**Instructions for the task**
Range to output from the entries below: the line containing "and in this" through the line containing "suppose we are given the data of". Set it down exactly, ends included, nothing else.

= Beginning of Section =

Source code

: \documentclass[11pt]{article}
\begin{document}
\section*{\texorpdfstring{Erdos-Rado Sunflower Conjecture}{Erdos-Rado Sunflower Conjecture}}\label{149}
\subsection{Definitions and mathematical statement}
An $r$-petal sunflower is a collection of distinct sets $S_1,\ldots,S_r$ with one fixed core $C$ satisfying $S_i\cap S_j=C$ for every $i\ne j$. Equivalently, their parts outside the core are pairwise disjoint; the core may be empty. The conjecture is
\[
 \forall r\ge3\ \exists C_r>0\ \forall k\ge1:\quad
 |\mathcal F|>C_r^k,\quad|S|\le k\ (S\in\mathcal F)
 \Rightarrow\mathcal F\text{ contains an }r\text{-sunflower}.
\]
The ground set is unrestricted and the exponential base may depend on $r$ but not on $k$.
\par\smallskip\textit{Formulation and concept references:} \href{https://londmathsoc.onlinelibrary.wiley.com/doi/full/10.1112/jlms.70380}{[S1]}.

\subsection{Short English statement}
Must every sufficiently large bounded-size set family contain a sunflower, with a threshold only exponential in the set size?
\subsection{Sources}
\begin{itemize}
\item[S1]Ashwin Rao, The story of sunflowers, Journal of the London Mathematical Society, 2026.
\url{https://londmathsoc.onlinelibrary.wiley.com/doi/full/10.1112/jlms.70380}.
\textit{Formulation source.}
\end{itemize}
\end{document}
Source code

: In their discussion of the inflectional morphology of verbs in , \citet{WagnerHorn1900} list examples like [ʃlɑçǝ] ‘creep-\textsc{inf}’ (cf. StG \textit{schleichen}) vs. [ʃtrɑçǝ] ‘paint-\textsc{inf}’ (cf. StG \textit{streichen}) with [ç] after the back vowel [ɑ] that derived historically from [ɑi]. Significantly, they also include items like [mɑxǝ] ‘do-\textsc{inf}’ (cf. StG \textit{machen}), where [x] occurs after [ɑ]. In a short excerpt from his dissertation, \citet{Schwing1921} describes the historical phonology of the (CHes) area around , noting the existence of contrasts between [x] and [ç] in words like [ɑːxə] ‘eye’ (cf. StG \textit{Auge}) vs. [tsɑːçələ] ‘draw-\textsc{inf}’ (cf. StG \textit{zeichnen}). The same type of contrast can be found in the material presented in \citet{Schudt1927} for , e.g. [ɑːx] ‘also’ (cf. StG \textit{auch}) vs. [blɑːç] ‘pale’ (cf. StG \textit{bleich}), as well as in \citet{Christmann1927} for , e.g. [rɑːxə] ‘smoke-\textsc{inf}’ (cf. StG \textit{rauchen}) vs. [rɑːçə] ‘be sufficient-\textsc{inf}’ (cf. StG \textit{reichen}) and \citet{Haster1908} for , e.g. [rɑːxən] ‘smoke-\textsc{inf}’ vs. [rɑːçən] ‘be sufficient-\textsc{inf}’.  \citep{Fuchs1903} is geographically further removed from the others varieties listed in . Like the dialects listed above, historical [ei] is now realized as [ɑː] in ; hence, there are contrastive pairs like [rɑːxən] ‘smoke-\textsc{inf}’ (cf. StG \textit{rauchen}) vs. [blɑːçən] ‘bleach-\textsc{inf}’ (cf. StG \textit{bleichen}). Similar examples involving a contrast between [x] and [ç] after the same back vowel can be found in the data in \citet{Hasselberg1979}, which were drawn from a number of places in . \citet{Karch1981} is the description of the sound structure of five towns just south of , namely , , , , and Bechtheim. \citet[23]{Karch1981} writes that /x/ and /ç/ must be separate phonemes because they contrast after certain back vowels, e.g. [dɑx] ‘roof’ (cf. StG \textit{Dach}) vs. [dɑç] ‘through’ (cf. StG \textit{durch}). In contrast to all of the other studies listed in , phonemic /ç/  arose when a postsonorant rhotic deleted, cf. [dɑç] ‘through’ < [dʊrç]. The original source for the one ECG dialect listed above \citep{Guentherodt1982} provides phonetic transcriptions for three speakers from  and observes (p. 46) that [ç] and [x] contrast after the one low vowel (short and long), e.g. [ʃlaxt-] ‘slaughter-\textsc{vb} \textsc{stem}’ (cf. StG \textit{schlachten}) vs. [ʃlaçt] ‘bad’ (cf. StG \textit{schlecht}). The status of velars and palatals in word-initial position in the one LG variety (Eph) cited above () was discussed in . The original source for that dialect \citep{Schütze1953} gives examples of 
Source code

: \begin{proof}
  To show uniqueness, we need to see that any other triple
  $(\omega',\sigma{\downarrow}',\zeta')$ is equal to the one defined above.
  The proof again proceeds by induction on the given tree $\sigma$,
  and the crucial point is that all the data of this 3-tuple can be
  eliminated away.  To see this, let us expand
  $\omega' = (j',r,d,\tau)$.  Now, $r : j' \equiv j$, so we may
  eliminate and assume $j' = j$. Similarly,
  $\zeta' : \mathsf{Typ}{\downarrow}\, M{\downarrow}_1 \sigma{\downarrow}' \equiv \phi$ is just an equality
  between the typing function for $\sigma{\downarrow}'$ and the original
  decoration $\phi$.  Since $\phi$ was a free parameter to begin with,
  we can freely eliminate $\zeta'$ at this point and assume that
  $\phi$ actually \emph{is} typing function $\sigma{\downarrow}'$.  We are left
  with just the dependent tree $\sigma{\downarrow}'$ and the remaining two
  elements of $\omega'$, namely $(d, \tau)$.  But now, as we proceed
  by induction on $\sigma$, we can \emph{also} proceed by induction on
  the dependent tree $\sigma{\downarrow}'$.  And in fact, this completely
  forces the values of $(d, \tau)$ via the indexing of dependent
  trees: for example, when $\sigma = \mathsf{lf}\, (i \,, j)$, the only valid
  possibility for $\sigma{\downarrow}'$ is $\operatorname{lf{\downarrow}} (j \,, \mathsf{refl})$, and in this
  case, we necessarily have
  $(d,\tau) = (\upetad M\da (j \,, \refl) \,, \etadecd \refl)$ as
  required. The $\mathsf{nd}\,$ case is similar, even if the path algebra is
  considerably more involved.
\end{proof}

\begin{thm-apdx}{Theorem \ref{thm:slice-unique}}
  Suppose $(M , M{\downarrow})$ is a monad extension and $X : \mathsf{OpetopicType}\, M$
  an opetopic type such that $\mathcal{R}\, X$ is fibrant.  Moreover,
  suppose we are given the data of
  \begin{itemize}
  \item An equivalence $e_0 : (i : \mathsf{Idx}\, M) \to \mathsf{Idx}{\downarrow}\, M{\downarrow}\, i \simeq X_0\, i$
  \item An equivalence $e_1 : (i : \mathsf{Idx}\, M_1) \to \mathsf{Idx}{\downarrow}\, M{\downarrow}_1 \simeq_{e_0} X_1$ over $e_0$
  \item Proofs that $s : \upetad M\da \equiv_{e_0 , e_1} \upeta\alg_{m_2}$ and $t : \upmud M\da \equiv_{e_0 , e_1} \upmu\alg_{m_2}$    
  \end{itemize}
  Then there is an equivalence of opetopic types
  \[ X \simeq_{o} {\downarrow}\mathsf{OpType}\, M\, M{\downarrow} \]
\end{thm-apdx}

= End of Section =

**Answer for this exercise**
  possibility for $\sigma{\downarrow}'$ is $\operatorname{lf{\downarrow}} (j \,, \mathsf{refl})$, and in this
  case, we necessarily have
  $(d,\tau) = (\upetad M\da (j \,, \refl) \,, \etadecd \refl)$ as
  required. The $\mathsf{nd}\,$ case is similar, even if the path algebra is
  considerably more involved.
\end{proof}

\begin{thm-apdx}{Theorem \ref{thm:slice-unique}}
  Suppose $(M , M{\downarrow})$ is a monad extension and $X : \mathsf{OpetopicType}\, M$
  an opetopic type such that $\mathcal{R}\, X$ is fibrant.  Moreover,
  suppose we are given the data of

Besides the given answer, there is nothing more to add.